At a time when educated, skilled, and ambitious African Americans were systematically excluded from even middle management positions in large white-controlled businesses, for decades, Charles H. Dodge remained one of the extremely rare persons in the nation to occupy a high-ranking corporate position in the banking industry. Dodge was born in Illinois on March 28, 1868, the son of Thomas H. Dodge, a goldminer and farmer, and an unidentified black or biracial mother. Determined to escape the poverty that burdened his family, he enrolled at Fisk University and worked as an unlicensed barber until he graduated. He then moved to St. Louis, Missouri, hoping to study law and become an attorney, but lack of money forced him to accept a janitorial job at the St. Louis Bank and Trust Company. Having taught himself accounting and banking principles, he secretly practiced balancing passbooks. When the bank president saw Dodge performing the work of a bank clerk, he promoted him to that post.
Leaving behind 13 years at the bank, he resigned but stayed in St. Louis to take a job at the U.S. Circuit Court of Appeals, 8th District, where he was placed in charge of its law library.
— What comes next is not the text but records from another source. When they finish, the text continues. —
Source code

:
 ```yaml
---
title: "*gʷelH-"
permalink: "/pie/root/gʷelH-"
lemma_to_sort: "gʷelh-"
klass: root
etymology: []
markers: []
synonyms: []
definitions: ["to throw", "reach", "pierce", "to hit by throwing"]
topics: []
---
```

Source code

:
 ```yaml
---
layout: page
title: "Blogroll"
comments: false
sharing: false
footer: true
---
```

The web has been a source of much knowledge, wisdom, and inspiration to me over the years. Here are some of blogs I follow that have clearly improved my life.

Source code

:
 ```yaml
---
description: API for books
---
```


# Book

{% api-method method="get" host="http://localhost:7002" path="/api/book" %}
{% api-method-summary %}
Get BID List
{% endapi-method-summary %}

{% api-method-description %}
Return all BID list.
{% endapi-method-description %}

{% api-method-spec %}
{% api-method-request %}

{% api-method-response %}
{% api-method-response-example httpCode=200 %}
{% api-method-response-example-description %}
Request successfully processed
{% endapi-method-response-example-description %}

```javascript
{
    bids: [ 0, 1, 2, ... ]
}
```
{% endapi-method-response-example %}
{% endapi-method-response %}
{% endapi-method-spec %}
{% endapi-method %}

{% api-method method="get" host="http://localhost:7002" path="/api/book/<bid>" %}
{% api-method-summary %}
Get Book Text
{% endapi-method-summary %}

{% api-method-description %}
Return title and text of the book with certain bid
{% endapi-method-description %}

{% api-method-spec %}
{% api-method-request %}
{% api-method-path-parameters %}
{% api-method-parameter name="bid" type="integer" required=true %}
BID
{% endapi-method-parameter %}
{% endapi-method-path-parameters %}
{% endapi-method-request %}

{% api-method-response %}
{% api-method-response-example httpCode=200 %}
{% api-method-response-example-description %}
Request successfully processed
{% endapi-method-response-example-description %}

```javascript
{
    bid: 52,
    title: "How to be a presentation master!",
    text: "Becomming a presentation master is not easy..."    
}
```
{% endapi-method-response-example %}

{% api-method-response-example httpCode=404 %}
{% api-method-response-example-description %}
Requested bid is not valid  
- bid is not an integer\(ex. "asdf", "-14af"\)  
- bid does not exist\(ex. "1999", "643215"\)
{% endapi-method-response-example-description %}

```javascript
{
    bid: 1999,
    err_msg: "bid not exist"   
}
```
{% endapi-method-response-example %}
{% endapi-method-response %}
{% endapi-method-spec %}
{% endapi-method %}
Dodge relocated to San Diego, California, in 1912 and was hired at South Trust and Commerce Bank, where he rose from clerk to cashier and later to bank currency counter when the bank merged with the Bank of Italy and rebranded itself as Bank of America. By the 1930s Dodge held the most prominent position by any black person at a white-owned financial institution in the United States.
Dodge was also a civil rights advocate. He was an acquaintance of Frederick Douglass, but long before he arrived in San Diego, he and his wife, Martha Tait Dodge, had been close friends of W.E.B. DuBois, who visited their home on two West Coast tours. Dodge was the principal founder of the San Diego branch of the National Association for the Advancement of Colored People (NAACP) in 1917 and served as its president from 1922 to 1923, during which time he liquidated the organization’s debts and put it on a solid financial footing. Dodge was also credited with taking action to broaden California’s revised 1897 civil rights law, making it illegal for businesses serving the public to discriminate against non-whites. Though endorsed by a number of prominent individuals across the country, his application for Registrar for the Treasury following the election of President Warren G. Harding was rejected.
Socially conscious and philanthropic, Dodge took up the cause of a Cpl. Harry B. Ivy, a white soldier wrongly accused of rape, paid for the soldier’s legal expenses from his personal funds for more than a decade and ultimately won the support of President Calvin Coolidge, with whom he had a face-to-face meeting about the case. He also led the campaign that won parole for John H. Seiffert, an elderly white physician convicted of murder (abortion death), and gave generously to the reconstruction fund of Sumner High School in St Louis, the first school of its kind west of the Mississippi River dedicated to educating Blacks.
In the late 1930s, ill health pushed Dodge into retirement. He died in his home in Inglewood, California, on December 27, 1942, survived by his wife and son, Charles H. Dodge Jr.